INSTRUCTIONS TO FOLLOW: Please report how many lines in the data underneath hold the word "tabular", with no other text.

GIVEN ENTRIES:
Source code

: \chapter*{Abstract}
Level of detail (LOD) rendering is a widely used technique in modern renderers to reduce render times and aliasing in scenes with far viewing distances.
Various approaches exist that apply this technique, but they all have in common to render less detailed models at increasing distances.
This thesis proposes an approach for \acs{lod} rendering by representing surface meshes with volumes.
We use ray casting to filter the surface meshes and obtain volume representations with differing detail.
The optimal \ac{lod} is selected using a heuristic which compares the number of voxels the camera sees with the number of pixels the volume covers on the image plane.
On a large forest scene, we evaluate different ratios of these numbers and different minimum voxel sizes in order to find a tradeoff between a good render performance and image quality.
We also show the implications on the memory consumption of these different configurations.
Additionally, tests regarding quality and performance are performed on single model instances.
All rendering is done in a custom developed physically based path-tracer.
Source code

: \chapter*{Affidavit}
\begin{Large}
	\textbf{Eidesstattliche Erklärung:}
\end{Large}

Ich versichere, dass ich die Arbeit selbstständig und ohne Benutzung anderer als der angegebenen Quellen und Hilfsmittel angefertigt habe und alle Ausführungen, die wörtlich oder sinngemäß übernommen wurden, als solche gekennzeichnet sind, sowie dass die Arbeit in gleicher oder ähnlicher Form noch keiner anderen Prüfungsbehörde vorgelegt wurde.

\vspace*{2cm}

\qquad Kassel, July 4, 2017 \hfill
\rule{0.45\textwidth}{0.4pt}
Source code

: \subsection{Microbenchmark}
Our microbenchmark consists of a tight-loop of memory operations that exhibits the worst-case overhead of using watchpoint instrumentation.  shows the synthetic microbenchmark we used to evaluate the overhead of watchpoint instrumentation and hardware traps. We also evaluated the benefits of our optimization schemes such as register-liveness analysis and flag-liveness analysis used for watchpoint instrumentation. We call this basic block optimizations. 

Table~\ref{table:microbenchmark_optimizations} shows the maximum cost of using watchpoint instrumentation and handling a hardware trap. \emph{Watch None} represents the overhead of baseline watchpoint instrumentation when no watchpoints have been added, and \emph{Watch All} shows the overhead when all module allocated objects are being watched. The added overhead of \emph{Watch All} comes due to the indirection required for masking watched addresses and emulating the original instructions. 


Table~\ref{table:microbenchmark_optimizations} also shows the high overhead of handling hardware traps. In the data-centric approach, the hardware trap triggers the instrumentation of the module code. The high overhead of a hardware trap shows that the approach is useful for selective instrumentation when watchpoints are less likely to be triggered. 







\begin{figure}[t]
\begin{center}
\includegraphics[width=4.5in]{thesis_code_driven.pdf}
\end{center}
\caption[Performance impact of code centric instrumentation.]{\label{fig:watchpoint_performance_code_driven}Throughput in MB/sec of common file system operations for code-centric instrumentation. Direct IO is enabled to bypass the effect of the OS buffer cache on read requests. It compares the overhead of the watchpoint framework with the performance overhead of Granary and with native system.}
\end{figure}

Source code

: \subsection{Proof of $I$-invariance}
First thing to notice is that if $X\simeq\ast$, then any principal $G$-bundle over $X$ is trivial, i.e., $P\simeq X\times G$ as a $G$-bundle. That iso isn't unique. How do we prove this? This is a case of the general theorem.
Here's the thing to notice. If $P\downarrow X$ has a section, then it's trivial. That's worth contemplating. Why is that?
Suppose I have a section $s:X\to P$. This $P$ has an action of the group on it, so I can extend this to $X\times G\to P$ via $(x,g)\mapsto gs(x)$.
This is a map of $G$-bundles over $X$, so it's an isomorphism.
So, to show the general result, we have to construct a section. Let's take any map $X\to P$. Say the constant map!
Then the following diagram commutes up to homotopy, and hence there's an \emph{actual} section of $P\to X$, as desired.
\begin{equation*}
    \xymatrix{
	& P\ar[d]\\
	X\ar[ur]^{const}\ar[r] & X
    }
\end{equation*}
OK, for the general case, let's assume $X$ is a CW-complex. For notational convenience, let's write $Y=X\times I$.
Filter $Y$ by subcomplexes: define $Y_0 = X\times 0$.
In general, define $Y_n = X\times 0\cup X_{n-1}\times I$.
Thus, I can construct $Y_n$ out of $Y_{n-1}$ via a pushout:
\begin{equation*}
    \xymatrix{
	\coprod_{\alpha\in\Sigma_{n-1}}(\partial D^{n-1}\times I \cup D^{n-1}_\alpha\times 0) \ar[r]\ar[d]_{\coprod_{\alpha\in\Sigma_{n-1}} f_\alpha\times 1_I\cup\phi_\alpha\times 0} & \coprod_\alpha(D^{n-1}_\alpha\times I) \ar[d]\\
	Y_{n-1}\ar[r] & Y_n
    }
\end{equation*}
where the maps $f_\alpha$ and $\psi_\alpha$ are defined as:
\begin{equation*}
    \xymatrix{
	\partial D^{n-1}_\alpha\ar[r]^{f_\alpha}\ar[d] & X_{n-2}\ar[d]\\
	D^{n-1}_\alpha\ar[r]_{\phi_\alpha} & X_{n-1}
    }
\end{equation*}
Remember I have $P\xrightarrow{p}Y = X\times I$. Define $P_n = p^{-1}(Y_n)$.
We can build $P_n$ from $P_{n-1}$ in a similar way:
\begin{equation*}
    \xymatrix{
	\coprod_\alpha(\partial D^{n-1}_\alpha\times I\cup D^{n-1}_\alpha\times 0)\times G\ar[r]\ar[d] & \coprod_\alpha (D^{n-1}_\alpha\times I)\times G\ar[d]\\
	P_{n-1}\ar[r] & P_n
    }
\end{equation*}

--

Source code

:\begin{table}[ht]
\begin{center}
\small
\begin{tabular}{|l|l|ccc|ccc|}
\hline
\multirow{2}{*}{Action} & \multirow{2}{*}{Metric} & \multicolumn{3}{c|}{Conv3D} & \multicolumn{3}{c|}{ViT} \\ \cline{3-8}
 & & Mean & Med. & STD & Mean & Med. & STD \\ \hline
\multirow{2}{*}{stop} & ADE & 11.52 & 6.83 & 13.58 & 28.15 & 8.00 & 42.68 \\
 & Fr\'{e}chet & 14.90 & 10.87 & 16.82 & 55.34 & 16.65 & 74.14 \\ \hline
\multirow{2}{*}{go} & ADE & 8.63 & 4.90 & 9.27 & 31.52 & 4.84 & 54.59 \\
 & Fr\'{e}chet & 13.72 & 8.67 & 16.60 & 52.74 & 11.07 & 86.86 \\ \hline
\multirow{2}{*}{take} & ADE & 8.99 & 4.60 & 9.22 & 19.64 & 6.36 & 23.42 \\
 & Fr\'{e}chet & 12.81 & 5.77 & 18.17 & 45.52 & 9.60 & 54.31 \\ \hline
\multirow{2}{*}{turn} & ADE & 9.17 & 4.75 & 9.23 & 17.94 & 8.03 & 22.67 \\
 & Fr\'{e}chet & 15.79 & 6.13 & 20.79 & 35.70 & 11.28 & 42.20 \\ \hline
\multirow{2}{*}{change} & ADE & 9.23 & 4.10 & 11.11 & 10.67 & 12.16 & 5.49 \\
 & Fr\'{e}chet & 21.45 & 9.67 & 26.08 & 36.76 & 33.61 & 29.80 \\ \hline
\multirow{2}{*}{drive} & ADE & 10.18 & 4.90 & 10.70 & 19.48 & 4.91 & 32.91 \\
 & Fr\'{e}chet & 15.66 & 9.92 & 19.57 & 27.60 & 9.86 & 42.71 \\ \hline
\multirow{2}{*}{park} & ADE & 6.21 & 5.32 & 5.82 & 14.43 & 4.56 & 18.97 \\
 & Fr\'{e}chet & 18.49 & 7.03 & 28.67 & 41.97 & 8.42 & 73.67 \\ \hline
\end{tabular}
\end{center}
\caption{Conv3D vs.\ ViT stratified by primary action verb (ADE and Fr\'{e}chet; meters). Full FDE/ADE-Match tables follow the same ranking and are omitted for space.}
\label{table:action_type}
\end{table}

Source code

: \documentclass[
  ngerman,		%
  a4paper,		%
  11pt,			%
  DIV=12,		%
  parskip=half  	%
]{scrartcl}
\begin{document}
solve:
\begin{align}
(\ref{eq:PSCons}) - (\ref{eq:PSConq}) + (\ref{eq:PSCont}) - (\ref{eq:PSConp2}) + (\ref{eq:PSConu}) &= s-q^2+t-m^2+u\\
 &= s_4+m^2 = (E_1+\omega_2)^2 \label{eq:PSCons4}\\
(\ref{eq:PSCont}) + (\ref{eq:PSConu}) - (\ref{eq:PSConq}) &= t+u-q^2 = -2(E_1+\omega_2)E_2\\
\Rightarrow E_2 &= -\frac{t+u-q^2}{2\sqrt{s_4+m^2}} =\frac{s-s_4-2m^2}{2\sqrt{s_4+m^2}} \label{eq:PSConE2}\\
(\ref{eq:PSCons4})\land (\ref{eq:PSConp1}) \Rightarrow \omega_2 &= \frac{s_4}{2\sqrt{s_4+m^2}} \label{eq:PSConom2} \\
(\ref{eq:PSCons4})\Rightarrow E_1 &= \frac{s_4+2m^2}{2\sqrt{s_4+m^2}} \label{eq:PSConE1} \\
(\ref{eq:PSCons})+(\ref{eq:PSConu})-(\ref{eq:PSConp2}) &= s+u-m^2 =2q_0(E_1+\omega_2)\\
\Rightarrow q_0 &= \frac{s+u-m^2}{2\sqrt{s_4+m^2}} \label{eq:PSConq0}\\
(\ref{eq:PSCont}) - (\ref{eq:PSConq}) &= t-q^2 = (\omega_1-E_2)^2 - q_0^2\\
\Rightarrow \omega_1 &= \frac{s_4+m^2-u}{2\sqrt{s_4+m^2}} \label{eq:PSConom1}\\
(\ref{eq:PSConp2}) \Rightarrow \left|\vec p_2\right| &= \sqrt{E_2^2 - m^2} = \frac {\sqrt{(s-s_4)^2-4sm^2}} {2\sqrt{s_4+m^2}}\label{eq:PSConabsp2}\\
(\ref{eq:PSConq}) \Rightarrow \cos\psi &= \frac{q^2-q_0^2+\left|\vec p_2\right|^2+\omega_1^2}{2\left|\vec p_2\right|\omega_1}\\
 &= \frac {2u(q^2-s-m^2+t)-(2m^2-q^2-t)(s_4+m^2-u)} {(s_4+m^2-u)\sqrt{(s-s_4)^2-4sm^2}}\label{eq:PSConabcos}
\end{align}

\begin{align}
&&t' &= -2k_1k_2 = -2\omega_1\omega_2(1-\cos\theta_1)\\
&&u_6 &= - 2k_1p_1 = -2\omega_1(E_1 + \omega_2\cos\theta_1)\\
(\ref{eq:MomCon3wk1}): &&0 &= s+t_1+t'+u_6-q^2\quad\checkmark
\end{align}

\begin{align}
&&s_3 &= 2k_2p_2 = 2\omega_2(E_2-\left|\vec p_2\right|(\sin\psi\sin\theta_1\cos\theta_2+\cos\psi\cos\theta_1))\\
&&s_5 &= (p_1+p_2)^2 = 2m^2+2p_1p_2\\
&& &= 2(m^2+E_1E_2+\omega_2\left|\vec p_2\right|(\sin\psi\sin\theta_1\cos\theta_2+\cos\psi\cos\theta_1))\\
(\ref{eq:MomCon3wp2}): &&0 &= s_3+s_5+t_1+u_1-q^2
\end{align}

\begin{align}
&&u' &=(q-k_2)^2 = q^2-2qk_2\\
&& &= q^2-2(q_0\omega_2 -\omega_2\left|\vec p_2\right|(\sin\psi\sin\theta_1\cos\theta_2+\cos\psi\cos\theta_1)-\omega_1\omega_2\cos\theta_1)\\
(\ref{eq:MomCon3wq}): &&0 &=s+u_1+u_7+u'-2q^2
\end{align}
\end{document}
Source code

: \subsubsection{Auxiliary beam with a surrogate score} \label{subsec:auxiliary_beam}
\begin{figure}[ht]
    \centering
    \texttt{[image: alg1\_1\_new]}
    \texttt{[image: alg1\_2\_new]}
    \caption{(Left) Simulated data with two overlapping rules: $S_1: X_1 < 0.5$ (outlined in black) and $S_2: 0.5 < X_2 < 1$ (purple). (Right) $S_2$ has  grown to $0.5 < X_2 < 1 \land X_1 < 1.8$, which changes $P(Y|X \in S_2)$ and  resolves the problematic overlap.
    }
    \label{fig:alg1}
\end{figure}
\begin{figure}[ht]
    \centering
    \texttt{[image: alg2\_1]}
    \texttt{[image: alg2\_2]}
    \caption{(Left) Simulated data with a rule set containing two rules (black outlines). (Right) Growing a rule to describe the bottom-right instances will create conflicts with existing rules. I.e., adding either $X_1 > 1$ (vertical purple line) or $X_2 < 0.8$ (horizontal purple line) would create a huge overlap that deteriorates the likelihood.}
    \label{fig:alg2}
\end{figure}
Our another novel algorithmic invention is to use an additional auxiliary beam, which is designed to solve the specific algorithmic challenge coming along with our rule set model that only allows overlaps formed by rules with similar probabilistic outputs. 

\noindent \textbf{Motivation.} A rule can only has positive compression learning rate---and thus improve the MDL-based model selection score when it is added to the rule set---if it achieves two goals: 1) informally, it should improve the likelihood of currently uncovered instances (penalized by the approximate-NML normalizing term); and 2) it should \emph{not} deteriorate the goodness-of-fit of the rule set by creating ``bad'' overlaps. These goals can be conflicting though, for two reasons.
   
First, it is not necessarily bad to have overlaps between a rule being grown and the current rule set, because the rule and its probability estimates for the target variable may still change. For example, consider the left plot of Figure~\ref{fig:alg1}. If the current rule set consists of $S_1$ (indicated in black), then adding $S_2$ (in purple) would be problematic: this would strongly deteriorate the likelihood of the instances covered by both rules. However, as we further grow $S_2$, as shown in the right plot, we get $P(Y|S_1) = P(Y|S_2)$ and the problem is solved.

SOLUTION FOR THIS EXERCISE: 2